2×2 adjoint(::Matrix{Float64}) with eltype Float64:
  0.0  1.0
 -6.0  5.0

In [29]:

eigvals(C)

Out[29]:

2-element Vector{Float64}:
 2.0
 3.0

In [30]:

# (x - 2) * (x - 3) * (x - 4) * (x + 1)
p = Polynomial([-2, 1]) * Polynomial([-3, 1]) * Polynomial([-4, 1]) * Polynomial([1, 1])

Out[30]:

$-24 + 2\cdot x + 17\cdot x^{2} - 8\cdot x^{3} + x^{4}$

In [31]:

C = companion(p)

Out[31]:

4×4 adjoint(::Matrix{Float64}) with eltype Float64:
  0.0   1.0    0.0  0.0
  0.0   0.0    1.0  0.0
  0.0   0.0    0.0  1.0
 24.0  -2.0  -17.0  8.0

In [32]:

eigvals(C)

Out[32]:

4-element Vector{Float64}:
 -0.9999999999999991
  1.999999999999996
  3.0000000000000084
  3.9999999999999947

In fact, this is the most common method to find roots of polynomials of degree ≥ 5: you find the companion matrix, and compute its eigenvalues. This is precisely how the Polynomials package does it (albeit with some extra cleverness to check for leading and trailing zero coefficients):

In [33]:

@which roots(p)

Out[33]:

roots(p::P; kwargs...) where {T, P<:(Polynomials.StandardBasisPolynomial{T})} in Polynomials at /Users/stevenj/.julia/packages/Polynomials/4DeNc/src/polynomials/standard-basis.jl:464

This would seem rather circular if eigenvalues were computed, in turn, by finding roots of polynomials. But they aren't: practical computer eigenvalue solvers never compute the characteristic polynomial, and don't resemble generic root-finding algorithms (like Newton's method).

Computing eigenvalues = polynomial roots = hard¶

Everyone learns the quadratic formula to find roots of a quadratic (degree-2) polynomial.
There is a (horrible) cubic formula to find the roots of any cubic (degree-3) polynomial.
There is a (terrifying) quartic formula to find the roots of any quartic (degree-4) polynomial.
There is no formula (in terms of a finite number of ±,×,÷,ⁿ√) for the roots of an arbitrary quintic polynomial or any degree ≥ 5. This is the Abel–Ruffini theorem, proved in the 19th century.

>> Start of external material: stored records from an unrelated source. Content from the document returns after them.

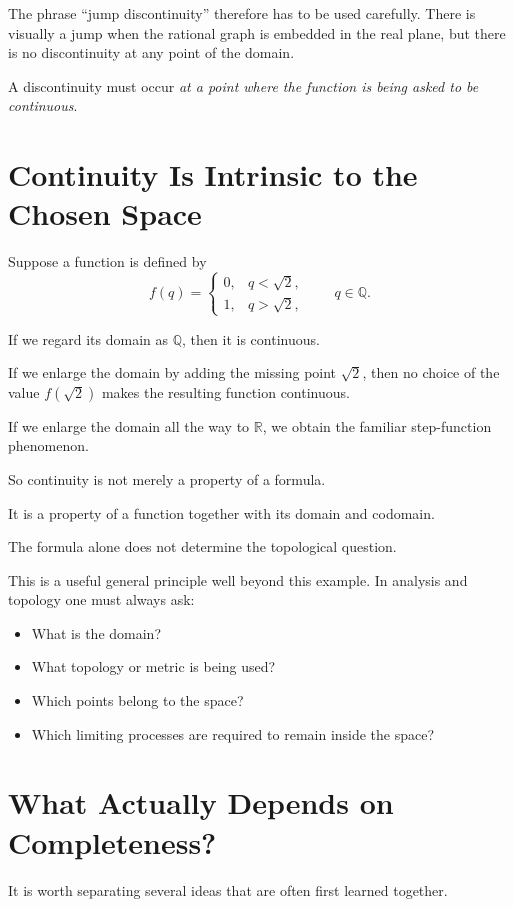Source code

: \documentclass{essay}
\begin{document}
The phrase ``jump discontinuity'' therefore has to be used carefully.
There is visually a jump when the rational graph is embedded in the real
plane, but there is no discontinuity at any point of the domain.

A discontinuity must occur \emph{at a point where the function is being asked
to be continuous}.

\section{Continuity Is Intrinsic to the Chosen Space}

Suppose a function is defined by
\[
f(q)=
\begin{cases}
0,&q<\sqrt{2},\\
1,&q>\sqrt{2},
\end{cases}
\qquad q\in\mathbb{Q}.
\]

If we regard its domain as \(\mathbb{Q}\), then it is continuous.

If we enlarge the domain by adding the missing point \(\sqrt{2}\), then no
choice of the value \(f(\sqrt{2})\) makes the resulting function continuous.

If we enlarge the domain all the way to \(\mathbb{R}\), we obtain the familiar
step-function phenomenon.

So continuity is not merely a property of a formula.

It is a property of a function together with its domain and codomain.

The formula alone does not determine the topological question.

This is a useful general principle well beyond this example. In analysis and
topology one must always ask:

\begin{itemize}
    \item What is the domain?
    \item What topology or metric is being used?
    \item Which points belong to the space?
    \item Which limiting processes are required to remain inside the space?
\end{itemize}

\section{What Actually Depends on Completeness?}

It is worth separating several ideas that are often first learned together.
\end{document}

This does not mean that you can't compute roots (or eigenvalues) in practice! But it means that root-finding/eigenvalue algorithms are necessarily *iterative: they converge toward the solution* but never reach it exactly. You can get the solution to any desired accuracy.

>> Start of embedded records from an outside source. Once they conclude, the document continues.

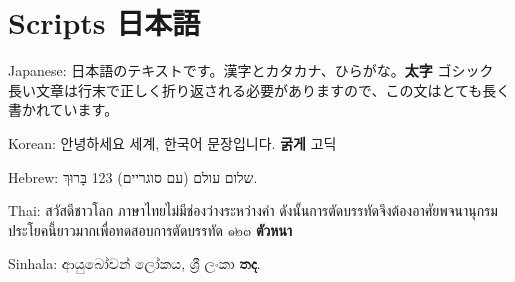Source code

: \documentclass{article}
\begin{document}
\section{Scripts 日本語}
Japanese: 日本語のテキストです。漢字とカタカナ、ひらがな。\textbf{太字} \textsf{ゴシック} 長い文章は行末で正しく折り返される必要がありますので、この文はとても長く書かれています。

Korean: 안녕하세요 세계, 한국어 문장입니다. \textbf{굵게} \textsf{고딕}

Hebrew: שלום עולם (עם סוגריים) 123 בָּרוּךְ.

Thai: สวัสดีชาวโลก ภาษาไทยไม่มีช่องว่างระหว่างคำ ดังนั้นการตัดบรรทัดจึงต้องอาศัยพจนานุกรม ประโยคนี้ยาวมากเพื่อทดสอบการตัดบรรทัด ๑๒๓ \textbf{ตัวหนา}

Sinhala: ආයුබෝවන් ලෝකය, ශ්‍රී ලංකා \textbf{තද}.
\end{document}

For example we've already seen one such algorithm! Newton's method is an algorithm that could be used to find the roots of an arbitrary polynomial (given enough starting guesses), and converges very quickly without ever exactly reaching the root.

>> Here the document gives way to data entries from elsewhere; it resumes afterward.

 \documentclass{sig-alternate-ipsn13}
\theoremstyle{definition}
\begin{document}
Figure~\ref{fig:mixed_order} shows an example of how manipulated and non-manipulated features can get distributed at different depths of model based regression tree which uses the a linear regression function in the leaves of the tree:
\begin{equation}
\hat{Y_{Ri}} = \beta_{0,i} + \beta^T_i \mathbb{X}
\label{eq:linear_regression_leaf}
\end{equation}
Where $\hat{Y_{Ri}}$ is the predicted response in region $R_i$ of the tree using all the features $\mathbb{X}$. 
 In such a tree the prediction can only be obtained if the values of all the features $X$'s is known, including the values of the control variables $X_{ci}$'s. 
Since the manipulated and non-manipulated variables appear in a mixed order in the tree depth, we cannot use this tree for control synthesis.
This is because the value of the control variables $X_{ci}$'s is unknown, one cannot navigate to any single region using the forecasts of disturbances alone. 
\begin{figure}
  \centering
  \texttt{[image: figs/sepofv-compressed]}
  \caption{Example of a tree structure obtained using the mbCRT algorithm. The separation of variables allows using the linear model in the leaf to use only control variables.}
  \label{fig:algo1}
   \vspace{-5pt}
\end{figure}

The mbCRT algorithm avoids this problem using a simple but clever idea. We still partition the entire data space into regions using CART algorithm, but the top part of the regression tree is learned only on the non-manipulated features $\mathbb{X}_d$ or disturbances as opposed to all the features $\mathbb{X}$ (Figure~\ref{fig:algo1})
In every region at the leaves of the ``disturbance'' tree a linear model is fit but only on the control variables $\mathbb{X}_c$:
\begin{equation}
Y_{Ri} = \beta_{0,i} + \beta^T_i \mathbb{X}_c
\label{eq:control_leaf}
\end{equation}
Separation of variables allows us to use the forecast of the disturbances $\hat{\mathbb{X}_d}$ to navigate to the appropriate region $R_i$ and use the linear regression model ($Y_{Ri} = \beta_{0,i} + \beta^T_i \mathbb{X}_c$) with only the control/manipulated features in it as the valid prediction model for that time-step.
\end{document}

The most common algorithm to find eigenvalues (and hence polynomial roots, via companion matrices) is the QR algorithm. As you might guess, it is related to the $A=QR$ factorization. Explaining how and why this algorithm works, however, is outside the scope of 18.06. (It takes me a week+ in 18.335: graduate numerical methods.)

This means that the textbook characteristic-polynomial method we use to find eigenvalues of $2\times 2$ matrices is something of a fraud: unlike Gaussian elimination, it bears no resemblance whatsoever to how eigenvalues are really computed. In 18.06, therefore, we will mostly assume that the computer hands us the eigenvalues and eigenvectors, and we will focus on what eigensolutions mean, how they are used, and what their properties are.

One thing that it is useful to know, however, is that the computer algorithm to compute eigenvalues/eigenvectors of an $m \times m$ matrix requires $\sim m^3$ operations, just like Gaussian elimination. However, the "constant" coefficient in front of $m^3$ is significantly worse:

In [36]:

A1000 = rand(1000,1000)
LinearAlgebra.BLAS.set_num_threads(1) # use 1 cpu for benchmarking
@time lu(A1000)
@time qr(A1000)
@time eigvals(A1000)
@time eigen(A1000);

  0.025024 seconds (4 allocations: 7.637 MiB)
  0.039420 seconds (7 allocations: 8.179 MiB)
  0.402130 seconds (14 allocations: 7.936 MiB)
  0.628848 seconds (21 allocations: 31.580 MiB)

In [37]:

@elapsed(eigen(A1000)) / @elapsed(lu(A1000))

Out[37]:

37.08389555236729

Finding eigenvalues and/or eigenvectors is not so cheap, but it is often worth it!